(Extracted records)
=-=-=-=-=
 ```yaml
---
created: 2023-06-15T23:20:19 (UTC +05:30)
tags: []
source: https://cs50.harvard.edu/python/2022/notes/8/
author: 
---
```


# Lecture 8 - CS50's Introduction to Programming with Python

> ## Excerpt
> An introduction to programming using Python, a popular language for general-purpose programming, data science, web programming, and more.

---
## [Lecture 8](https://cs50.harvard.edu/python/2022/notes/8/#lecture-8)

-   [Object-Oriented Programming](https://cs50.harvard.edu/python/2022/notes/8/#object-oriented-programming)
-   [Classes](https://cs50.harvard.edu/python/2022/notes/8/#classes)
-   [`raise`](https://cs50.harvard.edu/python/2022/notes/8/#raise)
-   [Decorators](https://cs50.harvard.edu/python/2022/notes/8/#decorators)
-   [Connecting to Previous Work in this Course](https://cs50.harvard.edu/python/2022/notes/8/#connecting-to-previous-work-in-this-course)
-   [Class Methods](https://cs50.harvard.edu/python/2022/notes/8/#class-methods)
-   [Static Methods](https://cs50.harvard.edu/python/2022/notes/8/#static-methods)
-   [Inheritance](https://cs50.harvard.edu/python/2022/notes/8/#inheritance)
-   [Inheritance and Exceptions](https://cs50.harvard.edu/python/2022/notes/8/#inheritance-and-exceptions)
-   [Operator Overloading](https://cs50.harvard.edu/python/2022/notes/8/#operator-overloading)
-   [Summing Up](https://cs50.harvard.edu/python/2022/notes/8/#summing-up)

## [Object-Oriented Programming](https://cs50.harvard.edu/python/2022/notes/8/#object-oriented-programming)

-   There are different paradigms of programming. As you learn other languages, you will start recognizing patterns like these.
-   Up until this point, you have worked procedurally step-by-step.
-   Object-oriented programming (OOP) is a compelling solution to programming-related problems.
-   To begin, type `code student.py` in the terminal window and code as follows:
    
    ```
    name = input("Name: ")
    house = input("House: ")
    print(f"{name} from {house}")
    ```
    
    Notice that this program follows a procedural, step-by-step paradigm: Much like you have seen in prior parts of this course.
=-=-=-=-=
GOAL OF THE EXERCISE
The word "Object" may appear in several lines of the data; copy every line where it does.

SOLUTION FOR THIS PROBLEM
-   [Object-Oriented Programming](https://cs50.harvard.edu/python/2022/notes/8/#object-oriented-programming)
## [Object-Oriented Programming](https://cs50.harvard.edu/python/2022/notes/8/#object-oriented-programming)
-   Object-oriented programming (OOP) is a compelling solution to programming-related problems.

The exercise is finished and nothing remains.